## Exercise aim
Send back the listing, word for word.

..........

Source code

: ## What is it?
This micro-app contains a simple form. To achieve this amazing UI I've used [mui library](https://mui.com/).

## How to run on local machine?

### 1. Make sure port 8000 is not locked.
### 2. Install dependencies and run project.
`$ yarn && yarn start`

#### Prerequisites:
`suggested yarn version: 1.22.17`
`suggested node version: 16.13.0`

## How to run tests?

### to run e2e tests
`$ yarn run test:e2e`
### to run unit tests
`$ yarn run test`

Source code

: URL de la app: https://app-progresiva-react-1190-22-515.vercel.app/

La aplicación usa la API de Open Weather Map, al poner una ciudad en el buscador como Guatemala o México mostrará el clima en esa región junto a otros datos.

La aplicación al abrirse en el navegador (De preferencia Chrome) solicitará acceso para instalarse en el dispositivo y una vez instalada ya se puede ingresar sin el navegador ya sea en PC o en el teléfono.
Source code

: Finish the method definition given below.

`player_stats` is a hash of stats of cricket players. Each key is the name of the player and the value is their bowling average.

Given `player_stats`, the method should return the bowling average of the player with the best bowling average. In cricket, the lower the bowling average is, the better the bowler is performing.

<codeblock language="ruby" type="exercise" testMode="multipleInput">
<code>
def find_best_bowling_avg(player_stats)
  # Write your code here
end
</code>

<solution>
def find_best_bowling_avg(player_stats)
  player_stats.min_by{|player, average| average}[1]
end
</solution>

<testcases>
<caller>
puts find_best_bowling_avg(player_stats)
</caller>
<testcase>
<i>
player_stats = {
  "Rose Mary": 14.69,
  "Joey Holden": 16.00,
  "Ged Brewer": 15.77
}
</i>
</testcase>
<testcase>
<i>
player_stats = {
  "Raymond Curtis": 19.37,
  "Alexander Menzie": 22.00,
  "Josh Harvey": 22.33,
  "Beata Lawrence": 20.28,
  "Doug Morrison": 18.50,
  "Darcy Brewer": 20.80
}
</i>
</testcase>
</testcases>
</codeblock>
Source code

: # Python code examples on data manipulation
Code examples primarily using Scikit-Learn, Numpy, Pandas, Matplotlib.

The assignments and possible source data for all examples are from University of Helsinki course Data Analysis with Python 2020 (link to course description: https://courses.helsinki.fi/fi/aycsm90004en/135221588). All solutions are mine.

..........

## Exercise solution
Source code

: ## What is it?
This micro-app contains a simple form. To achieve this amazing UI I've used [mui library](https://mui.com/).

## How to run on local machine?

### 1. Make sure port 8000 is not locked.
### 2. Install dependencies and run project.
`$ yarn && yarn start`

#### Prerequisites:
`suggested yarn version: 1.22.17`
`suggested node version: 16.13.0`

## How to run tests?

### to run e2e tests
`$ yarn run test:e2e`
### to run unit tests
`$ yarn run test`

Source code

: URL de la app: https://app-progresiva-react-1190-22-515.vercel.app/

La aplicación usa la API de Open Weather Map, al poner una ciudad en el buscador como Guatemala o México mostrará el clima en esa región junto a otros datos.

La aplicación al abrirse en el navegador (De preferencia Chrome) solicitará acceso para instalarse en el dispositivo y una vez instalada ya se puede ingresar sin el navegador ya sea en PC o en el teléfono.
Source code

: Finish the method definition given below.

`player_stats` is a hash of stats of cricket players. Each key is the name of the player and the value is their bowling average.

Given `player_stats`, the method should return the bowling average of the player with the best bowling average. In cricket, the lower the bowling average is, the better the bowler is performing.

<codeblock language="ruby" type="exercise" testMode="multipleInput">
<code>
def find_best_bowling_avg(player_stats)
  # Write your code here
end
</code>

<solution>
def find_best_bowling_avg(player_stats)
  player_stats.min_by{|player, average| average}[1]
end
</solution>

<testcases>
<caller>
puts find_best_bowling_avg(player_stats)
</caller>
<testcase>
<i>
player_stats = {
  "Rose Mary": 14.69,
  "Joey Holden": 16.00,
  "Ged Brewer": 15.77
}
</i>
</testcase>
<testcase>
<i>
player_stats = {
  "Raymond Curtis": 19.37,
  "Alexander Menzie": 22.00,
  "Josh Harvey": 22.33,
  "Beata Lawrence": 20.28,
  "Doug Morrison": 18.50,
  "Darcy Brewer": 20.80
}
</i>
</testcase>
</testcases>
</codeblock>
Source code

: # Python code examples on data manipulation
Code examples primarily using Scikit-Learn, Numpy, Pandas, Matplotlib.

The assignments and possible source data for all examples are from University of Helsinki course Data Analysis with Python 2020 (link to course description: https://courses.helsinki.fi/fi/aycsm90004en/135221588). All solutions are mine.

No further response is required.